● Task statement: Output the data unchanged and complete, minus the images.

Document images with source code
##############################

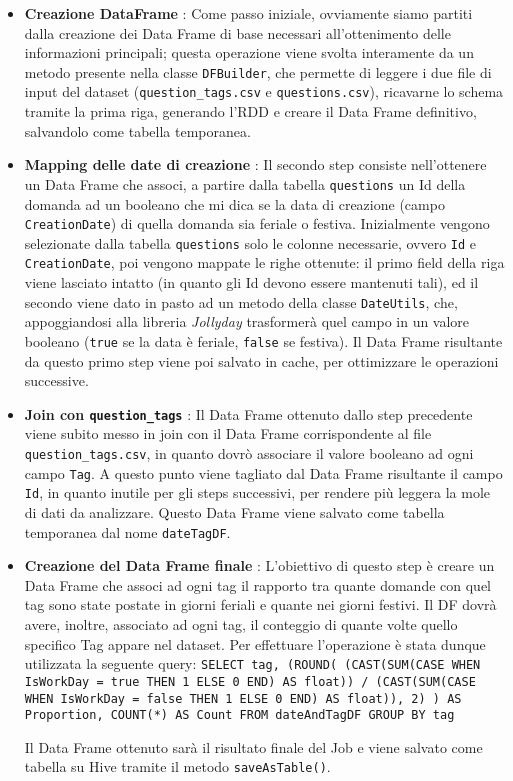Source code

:   \begin{itemize}
    \item \textbf{Creazione DataFrame} \label{par:job1:spark:implementation:firststep} : Come passo iniziale, ovviamente siamo partiti
    dalla creazione dei Data Frame di base
    necessari all'ottenimento delle informazioni principali; questa operazione viene svolta interamente da un metodo presente nella
    classe \texttt{DFBuilder}, che permette di leggere i due file di input del dataset (\texttt{question\_tags.csv} e
    \texttt{questions.csv}), ricavarne lo schema tramite la prima riga, generando l'RDD e creare il Data Frame definitivo,
    salvandolo come tabella temporanea.
    \item \textbf{Mapping delle date di creazione} : Il secondo step consiste nell'ottenere un Data Frame che associ, a partire dalla
    tabella \texttt{questions} un Id della domanda ad un booleano che mi dica se la data di creazione (campo \texttt{CreationDate})
    di quella domanda sia feriale o festiva.
    Inizialmente vengono selezionate dalla tabella \texttt{questions} solo le colonne necessarie, ovvero \texttt{Id} e
    \texttt{CreationDate}, poi vengono mappate le righe ottenute: il primo field della riga viene lasciato intatto (in quanto gli
    Id devono essere mantenuti tali), ed il secondo viene dato in pasto ad un metodo della classe \texttt{DateUtils}, che,
    appoggiandosi alla libreria \textit{Jollyday} trasformerà quel campo in un valore booleano (\texttt{true} se la data è
    feriale, \texttt{false} se festiva).
    Il Data Frame risultante da questo primo step viene poi salvato in cache, per ottimizzare le operazioni successive.
    \item \textbf{Join con \texttt{question\_tags}} : Il Data Frame ottenuto dallo step precedente viene subito messo in join
    con il Data Frame corrispondente al file \texttt{question\_tags.csv}, in quanto dovrò associare il valore booleano ad ogni
    campo \texttt{Tag}.
    A questo punto viene tagliato dal Data Frame risultante il campo \texttt{Id}, in quanto inutile per gli steps successivi, per
    rendere più leggera la mole di dati da analizzare.
    Questo Data Frame viene salvato come tabella temporanea dal nome \texttt{dateTagDF}.
    \item \textbf{Creazione del Data Frame finale} : L'obiettivo di questo step è creare un Data Frame che associ ad ogni tag
    il rapporto tra quante domande con quel tag sono state postate in giorni feriali e quante nei giorni festivi.
    Il DF dovrà avere, inoltre, associato ad ogni tag, il conteggio di quante volte quello specifico Tag appare nel dataset.
    Per effettuare l'operazione è stata dunque utilizzata la seguente query:
    \texttt{SELECT tag, (ROUND(
    (CAST(SUM(CASE WHEN IsWorkDay = true THEN 1 ELSE 0 END) AS float)) /
    (CAST(SUM(CASE WHEN IsWorkDay = false THEN 1 ELSE 0 END) AS float)), 2)
    ) AS Proportion,
    COUNT(*) AS Count
    FROM dateAndTagDF GROUP BY tag}

    Il Data Frame ottenuto sarà il risultato finale del Job e viene salvato come tabella su Hive tramite il metodo
    \texttt{saveAsTable()}.
  \end{itemize}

##############################

● Response box:
Source code

:   \begin{itemize}
    \item \textbf{Creazione DataFrame} \label{par:job1:spark:implementation:firststep} : Come passo iniziale, ovviamente siamo partiti
    dalla creazione dei Data Frame di base
    necessari all'ottenimento delle informazioni principali; questa operazione viene svolta interamente da un metodo presente nella
    classe \texttt{DFBuilder}, che permette di leggere i due file di input del dataset (\texttt{question\_tags.csv} e
    \texttt{questions.csv}), ricavarne lo schema tramite la prima riga, generando l'RDD e creare il Data Frame definitivo,
    salvandolo come tabella temporanea.
    \item \textbf{Mapping delle date di creazione} : Il secondo step consiste nell'ottenere un Data Frame che associ, a partire dalla
    tabella \texttt{questions} un Id della domanda ad un booleano che mi dica se la data di creazione (campo \texttt{CreationDate})
    di quella domanda sia feriale o festiva.
    Inizialmente vengono selezionate dalla tabella \texttt{questions} solo le colonne necessarie, ovvero \texttt{Id} e
    \texttt{CreationDate}, poi vengono mappate le righe ottenute: il primo field della riga viene lasciato intatto (in quanto gli
    Id devono essere mantenuti tali), ed il secondo viene dato in pasto ad un metodo della classe \texttt{DateUtils}, che,
    appoggiandosi alla libreria \textit{Jollyday} trasformerà quel campo in un valore booleano (\texttt{true} se la data è
    feriale, \texttt{false} se festiva).
    Il Data Frame risultante da questo primo step viene poi salvato in cache, per ottimizzare le operazioni successive.
    \item \textbf{Join con \texttt{question\_tags}} : Il Data Frame ottenuto dallo step precedente viene subito messo in join
    con il Data Frame corrispondente al file \texttt{question\_tags.csv}, in quanto dovrò associare il valore booleano ad ogni
    campo \texttt{Tag}.
    A questo punto viene tagliato dal Data Frame risultante il campo \texttt{Id}, in quanto inutile per gli steps successivi, per
    rendere più leggera la mole di dati da analizzare.
    Questo Data Frame viene salvato come tabella temporanea dal nome \texttt{dateTagDF}.
    \item \textbf{Creazione del Data Frame finale} : L'obiettivo di questo step è creare un Data Frame che associ ad ogni tag
    il rapporto tra quante domande con quel tag sono state postate in giorni feriali e quante nei giorni festivi.
    Il DF dovrà avere, inoltre, associato ad ogni tag, il conteggio di quante volte quello specifico Tag appare nel dataset.
    Per effettuare l'operazione è stata dunque utilizzata la seguente query:
    \texttt{SELECT tag, (ROUND(
    (CAST(SUM(CASE WHEN IsWorkDay = true THEN 1 ELSE 0 END) AS float)) /
    (CAST(SUM(CASE WHEN IsWorkDay = false THEN 1 ELSE 0 END) AS float)), 2)
    ) AS Proportion,
    COUNT(*) AS Count
    FROM dateAndTagDF GROUP BY tag}

    Il Data Frame ottenuto sarà il risultato finale del Job e viene salvato come tabella su Hive tramite il metodo
    \texttt{saveAsTable()}.
  \end{itemize}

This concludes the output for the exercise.